Jadi, aliran ini lebih berpemahaman bahwa esensi
manusia adalah lebih kepada zat atau materinya. Manusia bergerak menggunakan
organ, makan dengan tangan, berjalan dengan kaki, dll. Semua serba zat atau
meteri. Berdasar aliran ini, maka dalam pendidikan manusia harus melalui proses
mengalami atau pratek (psikomotor).
b. Aliran Serba Ruh
Dalam buku lain, aliran ini diberi nama Aliran
Idealisme. Aliran ini berpendapat bahwa segala hakikat sesuatu yang ada di
dunia ini adalah ruh, juga hakekat manusia adalah ruh.Ruh disini bisa diartikan
juga sebagai jiwa, mental, juga rasio/akal. Karena itu, jasmani atau tubuh
(materi, zat) merupakan alat jiwa untuk melaksanakan tujuan, keinginan dan
dorongan jiwa (rohani, spirit, ratio) manusia.

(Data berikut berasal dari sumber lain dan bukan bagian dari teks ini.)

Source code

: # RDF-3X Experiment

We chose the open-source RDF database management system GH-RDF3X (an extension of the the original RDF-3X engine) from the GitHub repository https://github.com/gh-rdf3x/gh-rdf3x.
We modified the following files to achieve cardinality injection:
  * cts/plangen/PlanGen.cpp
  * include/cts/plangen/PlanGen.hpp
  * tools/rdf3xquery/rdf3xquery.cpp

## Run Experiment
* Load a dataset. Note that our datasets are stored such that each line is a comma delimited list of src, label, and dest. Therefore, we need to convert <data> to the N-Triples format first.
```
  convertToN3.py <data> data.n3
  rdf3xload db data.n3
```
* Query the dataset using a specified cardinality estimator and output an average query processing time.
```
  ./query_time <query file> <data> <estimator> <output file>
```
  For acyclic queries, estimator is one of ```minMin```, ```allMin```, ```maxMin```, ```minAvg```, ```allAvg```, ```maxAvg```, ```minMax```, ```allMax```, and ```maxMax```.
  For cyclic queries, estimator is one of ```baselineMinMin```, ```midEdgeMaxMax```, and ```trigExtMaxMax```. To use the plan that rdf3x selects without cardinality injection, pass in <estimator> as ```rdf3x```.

Jadi, aliran ini beranggapan bahwa yang
menggerakkan tubuh itu adalah ruh atau jiwa. Tanpa ruh atau jiwa maka jasmani,
raga atau fisik manusia akan mati, sia-sia dan tidak berdaya sama sekali. Dalam
pendidikan, maka tidak hanya aspek pengalaman saja yang diutamakan, faktor
dalam seperti potensi bawaan (intelegensi, rasio, kemauan dan perasaan)
memerlukan perhatian juga.
c. Aliran Dualisme
Aliran ini menganggap bahwa manusia itu pada
hakekatnya terdiri dari dua substansi, yaitu jasmani dan rohani. Aliran
ini melihat realita semesta sebagai sintesa kedua kategori animate dan
inanimate, makhluk hidup dan benda mati. Demikian pula manusia merupakan
kesatuan rohani dan jasmani, jiwa dan raga.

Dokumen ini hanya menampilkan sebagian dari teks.